Still life and Pembrokeshire landscapes: Georgina Allen’s new paintings

By James Brewer

A new stage in the oeuvre of London painter Georgina Allen took shape – almost by chance – on one of her frequent trips to the Pembrokeshire coast.

As she sheltered in her car which she had stopped at a scenic point, the gusty weather imbued the view with a superb aspect. Stirred into action, she grabbed a piece of wood she happened to have with her – many of her works are painted on wood – and took up her brushes to lay the basis for a landscape work.

Mynachlog-ddu 2.

Not just one such panorama, but many.  From that day, Georgina has frequently used the same slim, rectangular format, so that in her new solo exhibition a total of 18 paintings take this shape. Including pieces of a more familiar scale, there are 77 of her works at the Piers Feetham Gallery in Chelsea, until March 25.

The show, entitled Still Life and Pembrokeshire Landscapes, hangs evocations of the geography and geology of the southwest Wales shores alongside still life studies based on her variegated collection of found objects.

She says that the slimline style “came about because I was waiting for the rain to stop, sitting in my car, watching the clouds blowing in from the west and I had some long, thin pieces of wood which suited the passage of the weather. I enjoyed painting the sky so much that I started painting a series of pictures which focused on where the land meets the sky, without any foreground.”

From Garn Fawr 1.

To the first visitors to the show, the pictures in their elegant, elongated frames were an instant hit. Such wide-angled views seem to be how the eye perceives landscapes, even though there is a limit to how much we can take in. What this approach does is enhance Georgina’s much-lauded transformation of simple topography into a romantic feeling of spirit and place, in this case the land at the edge of the Irish Sea.

To put it mathematically, the 75 mm by 480 mm representations measure up beyond expectations. The technique allows deeper appreciation of the “empty spaces” of land and sea, which become awesome as the viewer is mesmerised.

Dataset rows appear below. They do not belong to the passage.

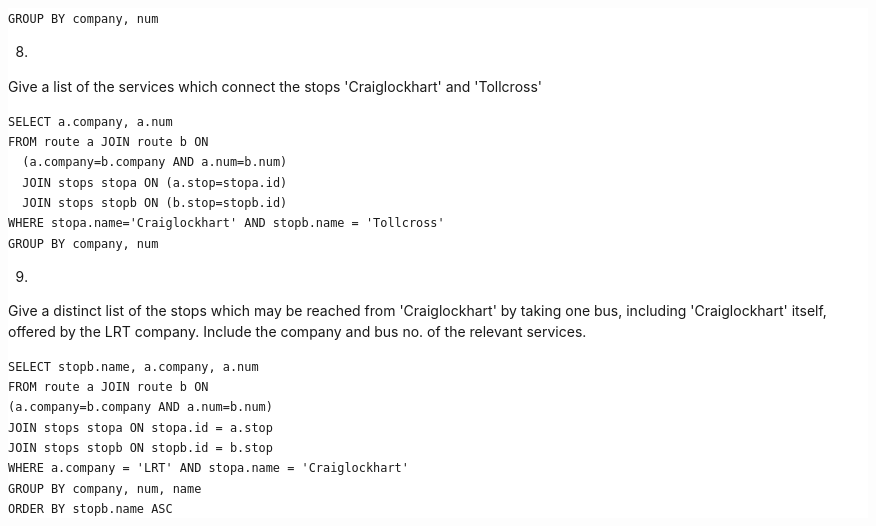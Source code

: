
 ```
GROUP BY company, num
```
8.
Give a list of the services which connect the stops 'Craiglockhart' and 'Tollcross'
```
SELECT a.company, a.num
FROM route a JOIN route b ON
  (a.company=b.company AND a.num=b.num)
  JOIN stops stopa ON (a.stop=stopa.id)
  JOIN stops stopb ON (b.stop=stopb.id)
WHERE stopa.name='Craiglockhart' AND stopb.name = 'Tollcross'
GROUP BY company, num
```
9.
Give a distinct list of the stops which may be reached from 'Craiglockhart' by taking one bus, including 'Craiglockhart' itself, offered by the LRT company. Include the company and bus no. of the relevant services.
```
SELECT stopb.name, a.company, a.num
FROM route a JOIN route b ON
(a.company=b.company AND a.num=b.num)
JOIN stops stopa ON stopa.id = a.stop
JOIN stops stopb ON stopb.id = b.stop
WHERE a.company = 'LRT' AND stopa.name = 'Craiglockhart'
GROUP BY company, num, name
ORDER BY stopb.name ASC
```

Abercastle 1, oil on board.

Georgina offers a substantial survey of the localities that she loves, and one that resonates especially with those who share her enthusiasm for the rugged environment.  One person attending the private view was a geography teacher who had led excursions to Pembrokeshire, and who found Georgina’s interpretations captured the essence of the terrain, prompting fond recollections of time spent in the area.

Among the rectangular scenes is one of The Nab Head. Excavations have revealed that Mesolithic (or Middle Stone Age) peoples occupied that promontory 10,500 years ago, perhaps as a seasonal campsite. The site would have been 6km inland, with good views over the coastal plain. It is uncertain whether there was a permanent settlement, but shale beads and thousands of stone tools have been discovered.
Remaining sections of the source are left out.